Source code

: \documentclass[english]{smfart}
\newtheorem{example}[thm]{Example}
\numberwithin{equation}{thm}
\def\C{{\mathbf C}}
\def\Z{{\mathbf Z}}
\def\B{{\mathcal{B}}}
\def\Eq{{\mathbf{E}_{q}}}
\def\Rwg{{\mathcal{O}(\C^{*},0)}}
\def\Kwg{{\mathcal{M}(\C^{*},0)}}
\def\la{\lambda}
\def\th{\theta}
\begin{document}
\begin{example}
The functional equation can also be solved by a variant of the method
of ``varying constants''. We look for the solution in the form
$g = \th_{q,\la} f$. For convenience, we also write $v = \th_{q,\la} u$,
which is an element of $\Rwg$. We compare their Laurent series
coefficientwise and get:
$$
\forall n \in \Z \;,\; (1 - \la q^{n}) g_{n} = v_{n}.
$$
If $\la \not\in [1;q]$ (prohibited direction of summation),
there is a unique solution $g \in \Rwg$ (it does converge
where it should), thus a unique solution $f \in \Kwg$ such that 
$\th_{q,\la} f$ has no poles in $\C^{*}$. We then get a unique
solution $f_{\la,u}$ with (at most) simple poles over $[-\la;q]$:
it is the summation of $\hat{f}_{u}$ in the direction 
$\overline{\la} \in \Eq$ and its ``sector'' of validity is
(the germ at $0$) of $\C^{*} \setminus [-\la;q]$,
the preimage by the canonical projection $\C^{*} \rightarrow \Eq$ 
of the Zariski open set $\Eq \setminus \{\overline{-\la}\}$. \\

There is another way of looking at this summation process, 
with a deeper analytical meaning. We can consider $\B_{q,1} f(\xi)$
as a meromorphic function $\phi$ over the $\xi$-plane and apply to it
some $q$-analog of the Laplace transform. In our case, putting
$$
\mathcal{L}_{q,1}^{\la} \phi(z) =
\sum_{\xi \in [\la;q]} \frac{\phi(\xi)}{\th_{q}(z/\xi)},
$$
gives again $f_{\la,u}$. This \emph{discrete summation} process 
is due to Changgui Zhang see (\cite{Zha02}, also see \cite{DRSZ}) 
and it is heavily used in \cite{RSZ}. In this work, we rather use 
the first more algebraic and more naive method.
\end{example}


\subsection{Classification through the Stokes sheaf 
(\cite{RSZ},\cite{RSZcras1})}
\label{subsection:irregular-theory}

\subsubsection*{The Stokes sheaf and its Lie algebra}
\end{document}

○ ○ ○ ○ ○ ○ ○

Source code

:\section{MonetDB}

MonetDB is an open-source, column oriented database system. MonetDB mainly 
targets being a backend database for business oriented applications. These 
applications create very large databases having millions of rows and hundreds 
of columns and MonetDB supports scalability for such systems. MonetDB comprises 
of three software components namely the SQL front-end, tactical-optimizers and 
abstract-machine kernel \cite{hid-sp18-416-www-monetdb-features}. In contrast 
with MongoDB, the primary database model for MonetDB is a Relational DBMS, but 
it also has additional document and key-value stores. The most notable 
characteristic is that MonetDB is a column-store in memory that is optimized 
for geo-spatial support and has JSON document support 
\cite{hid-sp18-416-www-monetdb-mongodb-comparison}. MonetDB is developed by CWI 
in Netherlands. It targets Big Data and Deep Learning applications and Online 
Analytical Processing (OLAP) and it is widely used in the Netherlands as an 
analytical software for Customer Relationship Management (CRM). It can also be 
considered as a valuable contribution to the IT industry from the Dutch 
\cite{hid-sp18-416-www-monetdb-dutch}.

○ ○ ○ ○ ○ ○ ○

**ABOUT THIS TASK**
Report every line in the data that holds "oriented", copying each one.

**TASK RESPONSE**
MonetDB is an open-source, column oriented database system. MonetDB mainly 
targets being a backend database for business oriented applications. These 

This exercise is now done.